The company requires that the phone work properly and not be physically damaged. You can sign up until August 2, 2026. Compatible phones are: Pixel 9, Pixel 9 Pro, Pixel 9 Pro XL, Pixel 9a, Pixel 10, Pixel 10 Pro, Pixel 10 Pro XL, and Pixel 10a. The offer does not cover the Pixel 9 Pro Fold, Pixel 10 Pro Fold, Pixel 8 series, older Pixel devices, or Pixel Watch.

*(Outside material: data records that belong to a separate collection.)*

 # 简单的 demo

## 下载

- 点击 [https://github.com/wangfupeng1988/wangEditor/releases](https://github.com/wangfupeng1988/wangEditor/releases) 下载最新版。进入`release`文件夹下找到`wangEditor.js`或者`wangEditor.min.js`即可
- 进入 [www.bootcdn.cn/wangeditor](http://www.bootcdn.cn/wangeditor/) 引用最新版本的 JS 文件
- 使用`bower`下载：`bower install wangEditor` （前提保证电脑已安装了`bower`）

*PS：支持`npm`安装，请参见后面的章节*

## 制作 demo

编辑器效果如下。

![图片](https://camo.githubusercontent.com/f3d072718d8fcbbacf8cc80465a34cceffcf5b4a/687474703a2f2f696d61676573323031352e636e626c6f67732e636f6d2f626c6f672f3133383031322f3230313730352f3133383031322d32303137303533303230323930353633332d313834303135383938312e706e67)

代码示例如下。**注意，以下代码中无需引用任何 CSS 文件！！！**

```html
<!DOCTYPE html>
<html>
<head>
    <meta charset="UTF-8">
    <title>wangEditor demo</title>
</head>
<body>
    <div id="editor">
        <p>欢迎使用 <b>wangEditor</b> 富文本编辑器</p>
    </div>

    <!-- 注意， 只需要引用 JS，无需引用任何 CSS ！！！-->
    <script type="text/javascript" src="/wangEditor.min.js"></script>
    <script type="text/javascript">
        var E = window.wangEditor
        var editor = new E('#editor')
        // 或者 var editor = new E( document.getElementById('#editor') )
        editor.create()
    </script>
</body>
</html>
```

What Does Pixel Care+ Offer?

Google Pixel 10a

Pixel Care+ offers protection beyond Google’s standard warranty. It covers accidental damage, hardware failures, and eligible repairs. Google does not charge for eligible front screen, back glass, or battery replacements. The plan also includes next-day replacement and priority support from Pixel experts. Users can add Loss and Theft Protection with a higher-tier plan. Google allows up to two loss-or-theft claims each year. Pricing starts at $8 per month and goes up to $15 per month, while two-year plans cost $159 to $279.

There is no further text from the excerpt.